最初は最近ありがちな題名のラノベなのかなぁと思い手を伸ばしてみた。
(書籍で読んだわけではないけど)
ところが読後に抱いた感想は一転し、なんと軽妙洒脱な物語!
作者の慧眼を思えば幅広い年齢層に訴えるための工夫に違いない。
作中の言葉遣いやテンポも心地良く、美しい景色や香りが活発な自販機の精の様子と相まって脳裏で再現され、読書中非常に楽しく、またノスタルジックな思いに浸れた。(終わりへ向かうのが寂しくなるほどに。)
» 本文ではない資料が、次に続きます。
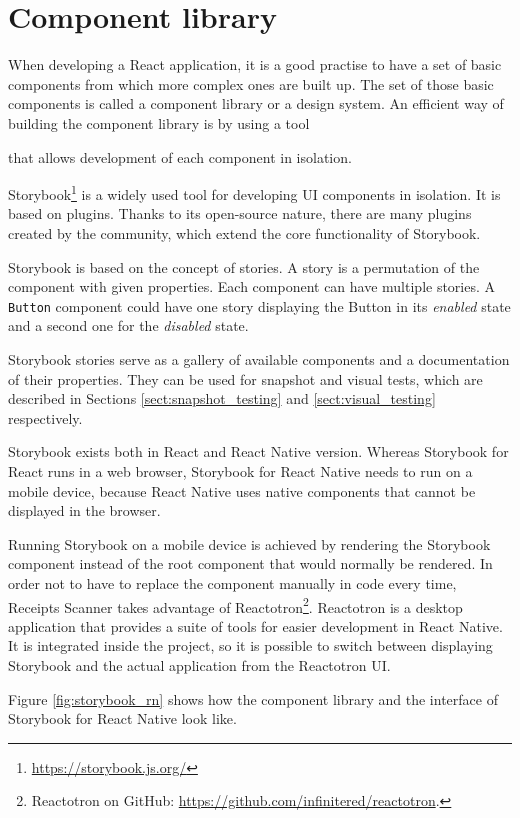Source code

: \documentclass[
  digital, %
  table,   %
  oneside, %
  lof,     %
  lot,     %
]{fithesis3}
\begin{document}
\section{Component library}
\label{sec:component_library}
When developing a React application, it is a good practise to have a set of basic components from which more complex ones are built up. The set of those basic components is called a component library or a design system. An efficient way of building the component library is by using a tool


that allows development of each component in isolation.

Storybook\footnote{\url{https://storybook.js.org/}} is a widely used tool for developing UI components in isolation. It is based on plugins. Thanks to its open-source nature, there are many plugins created by the community, which extend the core functionality of Storybook.

Storybook is based on the concept of stories. A story is a permutation of the component with given properties. Each component can have multiple stories. A \texttt{Button} component could have one story displaying the Button in its \textit{enabled} state and a second one for the \textit{disabled} state.

Storybook stories serve as a gallery of available components and a documentation of their properties. They can be used for snapshot and visual tests, which are described in Sections \ref{sect:snapshot_testing} and \ref{sect:visual_testing} respectively.

Storybook exists both in React and React Native version. 
Whereas Storybook for React runs in a web browser, Storybook for React Native needs to run on a mobile device, because React Native uses native components that cannot be displayed in the browser. 

\label{phantom:reactotron}
Running Storybook on a mobile device is achieved by rendering the Storybook component instead of the root component that would normally be rendered. In order not to have to replace the component manually in code every time, Receipts Scanner takes advantage of Reactotron\footnote{Reactotron on GitHub: \url{https://github.com/infinitered/reactotron}.}. Reactotron is a desktop application that provides a suite of tools for easier development in React Native. It is integrated inside the project, so it is possible to switch between displaying Storybook and the actual application from the Reactotron UI. 

Figure \ref{fig:storybook_rn} shows how the component library and the interface of Storybook for React Native look like.
\end{document}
何より特徴的なのが度々登場する詩だと思う、調べてみた所明治のものだとか。筆者の文学と神道の博識さに脱帽した。
【当たりのおまじない羨ましいな、自販機の精の詩と香り気になるなと思いました。
そして〽の記号にハマった。笑
無料で読めて良いのかと疑うほどのクオリティだったので是非書店で購入して手元に残しておきたいと思います。
次回作楽しみにしてます!】
彩り豊かに紡がれる、付喪神との恋物語。
いつまでも変わることのない彼女は少年にとって故郷の象徴だった――
目を引く一方で、一発ネタかと思ってしまう題名に、おそるおそる開くと美しい文体が飛び込んできた。私は小説を楽しむとき、想像したときの絵面の美しさが先に来ることが多い中で、この物語は聴覚に訴えてきた。
何気ない会話が、やりとりが、惚れてるのだと叩きつけてくる。
難攻不落にも見えたヒロイン、壁は高い中で老いることのなかった彼女にも変化が訪れる。結末は予想はついていたけど、それでも安堵と喜びでニヤリとしてしまう。